EXERCISE INPUTS:
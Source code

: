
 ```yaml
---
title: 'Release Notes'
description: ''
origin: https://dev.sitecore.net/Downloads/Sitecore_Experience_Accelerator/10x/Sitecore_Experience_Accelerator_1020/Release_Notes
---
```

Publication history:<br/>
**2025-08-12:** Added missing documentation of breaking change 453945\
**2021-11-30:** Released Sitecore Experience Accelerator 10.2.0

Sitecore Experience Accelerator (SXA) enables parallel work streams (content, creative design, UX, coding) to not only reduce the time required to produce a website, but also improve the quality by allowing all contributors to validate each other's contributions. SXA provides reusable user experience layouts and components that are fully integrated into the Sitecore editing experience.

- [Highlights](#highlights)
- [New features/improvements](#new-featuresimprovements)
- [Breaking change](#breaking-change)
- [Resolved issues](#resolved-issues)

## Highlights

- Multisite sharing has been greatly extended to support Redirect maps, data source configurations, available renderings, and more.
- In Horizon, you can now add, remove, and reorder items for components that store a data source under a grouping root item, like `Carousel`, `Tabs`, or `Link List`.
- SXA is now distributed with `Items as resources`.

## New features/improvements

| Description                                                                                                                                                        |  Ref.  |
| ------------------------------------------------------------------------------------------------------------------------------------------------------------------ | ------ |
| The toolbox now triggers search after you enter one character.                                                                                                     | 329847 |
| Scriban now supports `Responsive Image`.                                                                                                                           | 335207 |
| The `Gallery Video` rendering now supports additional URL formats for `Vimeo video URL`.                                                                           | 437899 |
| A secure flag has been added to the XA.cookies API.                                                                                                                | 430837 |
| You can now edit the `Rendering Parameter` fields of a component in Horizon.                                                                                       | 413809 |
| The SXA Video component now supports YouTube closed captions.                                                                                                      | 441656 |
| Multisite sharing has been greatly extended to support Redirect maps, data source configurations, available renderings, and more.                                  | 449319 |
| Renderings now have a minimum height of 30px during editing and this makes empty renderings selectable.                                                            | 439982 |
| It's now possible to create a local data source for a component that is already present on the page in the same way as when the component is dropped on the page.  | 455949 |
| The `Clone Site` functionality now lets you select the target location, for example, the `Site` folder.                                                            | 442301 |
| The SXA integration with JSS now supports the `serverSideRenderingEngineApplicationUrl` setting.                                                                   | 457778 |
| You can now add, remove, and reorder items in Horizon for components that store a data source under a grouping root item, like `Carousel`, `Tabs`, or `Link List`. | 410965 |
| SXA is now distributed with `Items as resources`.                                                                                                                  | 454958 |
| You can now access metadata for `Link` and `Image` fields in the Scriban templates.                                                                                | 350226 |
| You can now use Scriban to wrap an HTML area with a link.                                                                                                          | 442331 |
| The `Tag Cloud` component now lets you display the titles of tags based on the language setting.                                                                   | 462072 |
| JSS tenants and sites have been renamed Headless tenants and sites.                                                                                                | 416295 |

GOAL OF THE EXERCISE: Starting at the first line of the material above, reproduce each line exactly up to and including the line with "breaking change 453945\".

SOLUTION TO THIS EXERCISE:
Source code

:
 ```yaml
---
title: 'Release Notes'
description: ''
origin: https://dev.sitecore.net/Downloads/Sitecore_Experience_Accelerator/10x/Sitecore_Experience_Accelerator_1020/Release_Notes
---
```

Publication history:<br/>
**2025-08-12:** Added missing documentation of breaking change 453945\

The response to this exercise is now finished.